Le Président se tourna vers le directeur de la Nasa.

— Neuf mois ? Vous confirmez ?

— Au minimum, répondit le directeur. Et la prochaine fenêtre de tir ne se présentera pas avant deux ans.

— Nom de Dieu…

— La seule chose à faire, poursuivit Mickelson, c’est de rassembler un maximum d’informations avec précaution et de façon non agressive.

— Nous n’avons pas le temps, répliqua le Président. Vous nous avez dit qu’elle risquait de tirer à nouveau dans trois jours. Cette foutue machine est une véritable épée de Damoclès !

Le général ouvrit les mains en signe d’apaisement. Son interlocuteur, qui avait perdu son sang-froid, jura bruyamment.

— Quelqu’un d’autre a une idée géniale ?

Ford se leva.

— Qui êtes-vous ?

— Wyman Ford, ancien agent de la CIA. On m’avait envoyé en mission secrète au Cambodge pour enquêter sur le cratère d’impact – ou plutôt le trou de sortie, pour être tout à fait exact.

— Ah, je vois.
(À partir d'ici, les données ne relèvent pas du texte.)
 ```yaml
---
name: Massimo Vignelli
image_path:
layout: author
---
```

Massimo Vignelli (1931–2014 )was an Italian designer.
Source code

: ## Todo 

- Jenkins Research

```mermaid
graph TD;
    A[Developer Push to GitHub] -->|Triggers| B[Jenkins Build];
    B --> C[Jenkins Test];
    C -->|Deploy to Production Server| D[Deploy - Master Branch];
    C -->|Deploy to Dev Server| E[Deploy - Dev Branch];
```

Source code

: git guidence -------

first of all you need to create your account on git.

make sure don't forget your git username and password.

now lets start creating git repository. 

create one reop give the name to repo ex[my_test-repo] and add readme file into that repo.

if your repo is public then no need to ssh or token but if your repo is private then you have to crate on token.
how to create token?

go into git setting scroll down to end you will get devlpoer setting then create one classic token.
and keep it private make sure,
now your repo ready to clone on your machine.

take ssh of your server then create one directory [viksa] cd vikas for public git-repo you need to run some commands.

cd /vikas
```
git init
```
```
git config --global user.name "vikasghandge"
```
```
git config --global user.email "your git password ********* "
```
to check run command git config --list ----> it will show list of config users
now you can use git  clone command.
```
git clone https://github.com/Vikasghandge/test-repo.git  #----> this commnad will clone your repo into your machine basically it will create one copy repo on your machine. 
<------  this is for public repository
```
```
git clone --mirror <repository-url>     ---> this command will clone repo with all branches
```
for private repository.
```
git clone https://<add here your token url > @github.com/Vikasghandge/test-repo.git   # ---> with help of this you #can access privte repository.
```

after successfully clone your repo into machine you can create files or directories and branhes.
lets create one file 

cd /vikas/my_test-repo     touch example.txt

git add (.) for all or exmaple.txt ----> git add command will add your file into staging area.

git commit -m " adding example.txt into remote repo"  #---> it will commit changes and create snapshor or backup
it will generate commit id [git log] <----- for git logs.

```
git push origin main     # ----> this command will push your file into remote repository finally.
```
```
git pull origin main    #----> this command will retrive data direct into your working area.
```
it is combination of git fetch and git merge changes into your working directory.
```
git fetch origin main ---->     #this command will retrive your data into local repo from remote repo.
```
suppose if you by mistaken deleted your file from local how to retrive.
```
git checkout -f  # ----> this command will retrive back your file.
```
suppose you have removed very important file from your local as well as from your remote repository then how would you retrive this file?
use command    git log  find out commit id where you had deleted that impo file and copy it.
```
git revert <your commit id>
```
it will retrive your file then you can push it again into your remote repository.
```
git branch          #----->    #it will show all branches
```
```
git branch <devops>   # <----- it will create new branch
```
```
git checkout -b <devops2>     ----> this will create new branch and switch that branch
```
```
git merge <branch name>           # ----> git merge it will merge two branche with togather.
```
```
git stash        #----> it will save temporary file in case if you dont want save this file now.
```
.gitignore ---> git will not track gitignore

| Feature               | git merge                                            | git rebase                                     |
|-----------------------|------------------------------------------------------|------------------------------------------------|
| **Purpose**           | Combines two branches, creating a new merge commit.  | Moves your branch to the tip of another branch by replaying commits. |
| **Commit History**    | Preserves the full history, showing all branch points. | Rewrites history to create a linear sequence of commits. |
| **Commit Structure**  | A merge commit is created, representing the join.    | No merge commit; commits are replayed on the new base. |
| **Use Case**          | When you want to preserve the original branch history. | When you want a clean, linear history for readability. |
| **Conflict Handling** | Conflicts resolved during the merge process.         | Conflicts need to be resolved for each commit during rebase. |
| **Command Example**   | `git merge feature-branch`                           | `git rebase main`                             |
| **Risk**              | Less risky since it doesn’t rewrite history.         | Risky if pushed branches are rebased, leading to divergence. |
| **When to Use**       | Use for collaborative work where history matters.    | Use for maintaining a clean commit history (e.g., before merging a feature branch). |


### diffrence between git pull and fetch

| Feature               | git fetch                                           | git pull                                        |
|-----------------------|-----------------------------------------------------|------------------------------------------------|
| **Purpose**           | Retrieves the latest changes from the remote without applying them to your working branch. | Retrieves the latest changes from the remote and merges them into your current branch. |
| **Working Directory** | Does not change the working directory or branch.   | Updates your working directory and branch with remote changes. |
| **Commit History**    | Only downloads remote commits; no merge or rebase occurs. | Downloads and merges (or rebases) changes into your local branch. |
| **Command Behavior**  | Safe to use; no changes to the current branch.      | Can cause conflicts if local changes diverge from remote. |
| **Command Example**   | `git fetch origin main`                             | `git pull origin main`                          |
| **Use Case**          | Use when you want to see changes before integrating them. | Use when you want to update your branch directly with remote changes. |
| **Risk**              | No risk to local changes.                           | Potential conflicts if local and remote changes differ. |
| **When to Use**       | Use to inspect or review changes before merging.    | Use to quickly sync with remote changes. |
C’est vous qui avez fait sauter la mine.

— Monsieur le Président, ce problème dépasse les seuls intérêts des États-Unis. C’est toute la planète qui est concernée. Il faut mettre nos différences de côté. Il nous faut mobiliser les ressources technologiques de la planète entière, les esprits les plus pointus, utiliser tous les moyens disponibles. C’est pour cette raison qu’il faut mettre le reste du monde au courant des dangers auxquels nous sommes confrontés. Les gens doivent connaître la vérité.

À ces mots, un murmure de protestation envahit la salle. D’un geste de la main, le Président rétablit le silence.

— Vous pensez réellement que les gens ne sont pas suffisamment affolés en ce moment ? Ça vous arrive de regarder la télévision ?

— Oui.

— À cause de la gigantesque impulsion électromagnétique créée par la précédente attaque, les réseaux électriques et informatiques du monde entier connaissent des plantages monumentaux. On parle d’attentats-suicide à travers tout le Moyen-Orient, de massacres de chrétiens en Indonésie. Dans ce pays même, les gens se rassemblent dans les églises pour attendre la fin du monde. Et vous, vous voulez qu’ils paniquent encore plus.

— Rien ne se fait sans un minimum de panique.

— Nous pourrions nous retrouver confrontés à une guerre nucléaire.

— C’est un risque qu’il va nous falloir prendre.

— Ce n’est pas un risque que je suis prêt à prendre, rétorqua sèchement le Président. Il est hors de question que ces informations deviennent publiques.

— Il en est d’autant plus question que ça sera bientôt une réalité, répondit Ford. Et vous tous ici présents devez vous y préparer.

Il se mit alors à leur expliquer ce qu’il avait fait du véritable disque dur.